Aim of the task → For the records below, output every line from the one holding "When adding new" through the final line, unaltered, and no other lines.

──────── Supplied entries ────────

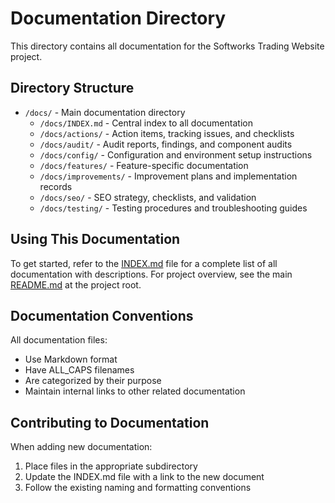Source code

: # Documentation Directory

This directory contains all documentation for the Softworks Trading Website project.

## Directory Structure

- `/docs/` - Main documentation directory
  - `/docs/INDEX.md` - Central index to all documentation
  - `/docs/actions/` - Action items, tracking issues, and checklists
  - `/docs/audit/` - Audit reports, findings, and component audits
  - `/docs/config/` - Configuration and environment setup instructions
  - `/docs/features/` - Feature-specific documentation
  - `/docs/improvements/` - Improvement plans and implementation records
  - `/docs/seo/` - SEO strategy, checklists, and validation
  - `/docs/testing/` - Testing procedures and troubleshooting guides

## Using This Documentation

To get started, refer to the [INDEX.md](/docs/INDEX.md) file for a complete list of all documentation with descriptions. For project overview, see the main [README.md](/README.md) at the project root.

## Documentation Conventions

All documentation files:
- Use Markdown format
- Have ALL_CAPS filenames
- Are categorized by their purpose
- Maintain internal links to other related documentation

## Contributing to Documentation

When adding new documentation:
1. Place files in the appropriate subdirectory
2. Update the INDEX.md file with a link to the new document
3. Follow the existing naming and formatting conventions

────────

Answer for this exercise →
When adding new documentation:
1. Place files in the appropriate subdirectory
2. Update the INDEX.md file with a link to the new document
3. Follow the existing naming and formatting conventions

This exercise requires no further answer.